I used to read dr. dobbs but have not done so since I haven't seen it in the magazine racks in recent years.
What a pity.

That's pretty funny, really.  There are ideas I agree with in there: respect for the past, esp. in computing.
I really admire good engineering too.  But architects and engineers
need to work together to achieve _stable_ _beauty_ at the level of what the system is
intended for.  In the case of the web, not objects, but stuff people who are not computer engineers can
work with.  Like markup, in its various forms, eh?

Regarding an error free internet, I believe the internet is engineered to tolerate errors.  Much
like the web.

And yes, I'll admit it, I'm an amateur.  But I believe there are in fact professionals who also like XML :-).
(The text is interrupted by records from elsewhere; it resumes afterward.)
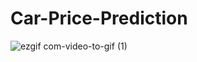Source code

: # Car-Price-Prediction

![ezgif com-video-to-gif (1)](https://user-images.githubusercontent.com/49580063/111056632-85d99980-84a6-11eb-8134-d431672dc425.gif)
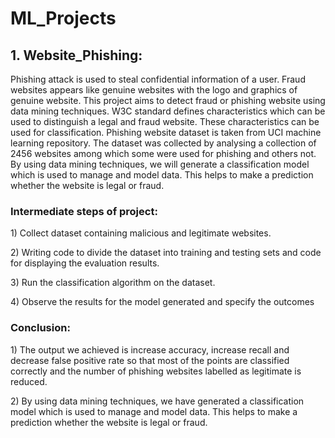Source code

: # ML_Projects
## 1. Website_Phishing: 
<p>Phishing attack is used to steal confidential information of a user. Fraud 
websites appears like genuine websites with the logo and graphics of genuine 
website. This project aims to detect fraud or phishing website using data mining 
techniques. W3C standard defines characteristics which can be used to 
distinguish a legal and fraud website. These characteristics can be used for 
classification. Phishing website dataset is taken from UCI machine learning 
repository. The dataset was collected by analysing a collection of 2456 websites 
among which some were used for phishing and others not. By using data mining 
techniques, we will generate a classification model which is used to manage and 
model data. This helps to make a prediction whether the website is legal or 
fraud.</p>

### <p>Intermediate steps of project:</p>
<p>1) Collect dataset containing malicious and legitimate websites.</p>
<p>2) Writing code to divide the dataset into training and testing sets and 
code for displaying the evaluation results.</p>
<p>3) Run the classification algorithm on the dataset.</p>
<p>4) Observe the results for the model generated and specify the outcomes</p>

### <p> Conclusion: </p>
<p>1) The output we achieved is increase accuracy, increase recall and decrease 
false positive rate so that most of the points are classified correctly and 
the number of phishing websites labelled as legitimate is reduced.</p>
<p>2) By using data mining 
techniques, we have generated a classification model which is used to 
manage and model data. This helps to make a prediction whether the 
website is legal or fraud.</p>
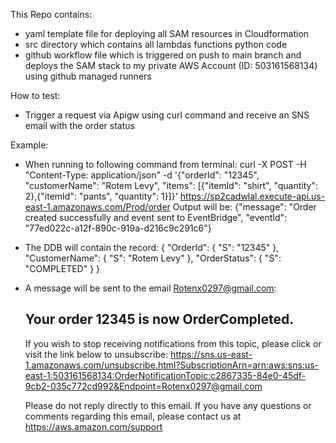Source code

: This Repo contains:
*  yaml template file for deploying all SAM resources in Cloudformation
*  src directory which contains all lambdas functions python code
*  github workflow file which is triggered on push to main branch and deploys the SAM stack to my private AWS Account (ID: 503161568134) using github managed runners

How to test:
*  Trigger a request via Apigw using curl command and receive an SNS email with the order status

Example:
*  When running to following command from terminal:
      curl -X POST -H "Content-Type: application/json" -d '{"orderId": "12345", "customerName": "Rotem Levy", "items": [{"itemId": "shirt", "quantity": 2},{"itemId": "pants", "quantity": 1}]}' https://sp2cadwlal.execute-api.us-east-1.amazonaws.com/Prod/order
    Output will be:
      {"message": "Order created successfully and event sent to EventBridge", "eventId": "77ed022c-a12f-890c-919a-d216c9c291c6"}
*  The DDB will contain the record:
        {
             "OrderId": {
              "S": "12345"
             },
             "CustomerName": {
              "S": "Rotem Levy"
             },
             "OrderStatus": {
              "S": "COMPLETED"
             }
        }
*  A message will be sent to the email Rotenx0297@gmail.com:
      
      Your order 12345 is now OrderCompleted.
      --
      If you wish to stop receiving notifications from this topic, please click or visit the link below to unsubscribe:
      https://sns.us-east-1.amazonaws.com/unsubscribe.html?SubscriptionArn=arn:aws:sns:us-east-1:503161568134:OrderNotificationTopic:c2867335-84e0-45df-9cb2-035c772cd992&Endpoint=Rotenx0297@gmail.com
      
      Please do not reply directly to this email. If you have any questions or comments regarding this email, please contact us at https://aws.amazon.com/support
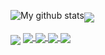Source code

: <img align="center" src="https://streak-stats.demolab.com/?user=Jesse-Jumbo" alt="My github stats" /><img align="middle" src="https://github-readme-stats.vercel.app/api?username=Jesse-Jumbo&show_icons=true&include_all_commits=ture&count_private=true" />

<img align="middle" src="https://github-readme-stats.vercel.app/api/top-langs/?username=Jesse-Jumbo&layout=compact&langs_count=10" />


<a href="https://github.com/Jesse-Jumbo/TankMan">
  <img align="center" src="https://github-readme-stats.vercel.app/api/pin/?username=Jesse-Jumbo&repo=TankMan&show_owner=true&card_width=300" />
</a>

<a href="https://github.com/PTWA-NPO/PTWA-NPO.github.io">
  <img align="center" src="https://github-readme-stats.vercel.app/api/pin/?username=PTWA-NPO&repo=PTWA-NPO.github.io&show_owner=true&card_width=300" />
</a>

<a href="https://github.com/Jesse-Jumbo/MLGameTemplate">
  <img align="center" src="https://github-readme-stats.vercel.app/api/pin/?username=Jesse-Jumbo&repo=MLGameTemplate&show_owner=true&card_width=300" />
</a>

<a href="https://github.com/Jesse-Jumbo/MLGame">
  <img align="center" src="https://github-readme-stats.vercel.app/api/pin/?username=PAIA-Playful-AI-Arena&repo=MLGame&show_owner=true&card_width=300" />
</a>

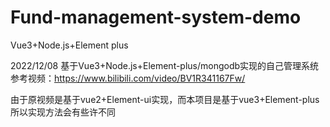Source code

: # Fund-management-system-demo
Vue3+Node.js+Element plus

2022/12/08
基于Vue3+Node.js+Element-plus/mongodb实现的自己管理系统
参考视频：https://www.bilibili.com/video/BV1R341167Fw/

由于原视频是基于vue2+Element-ui实现，而本项目是基于vue3+Element-plus
所以实现方法会有些许不同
May have to start listening to jazz again though.


> -----Original Message-----
> From: Len Bullard [mailto:Len.Bullard@ses-i.com] 
> Sent: July 12, 2012 13:07
> To: Rushforth, Peter; Costello, Roger L.; xml-dev@lists.xml.org
> Subject: RE: [xml-dev] [OT] What are the key technical 
> problems of our era?
> http://www.drdobbs.com/architecture-and-design/interview-with-
> alan-kay/2
> 40003442
> A chat with Alan Kay.
> "The Internet was done so well that most people think of it 
> as a natural resource like the Pacific Ocean, rather than 
> something that was man-made. When was the last time a 
> technology with a scale like that was so error-free? The Web, 
> in comparison, is a joke. The Web was done by amateurs."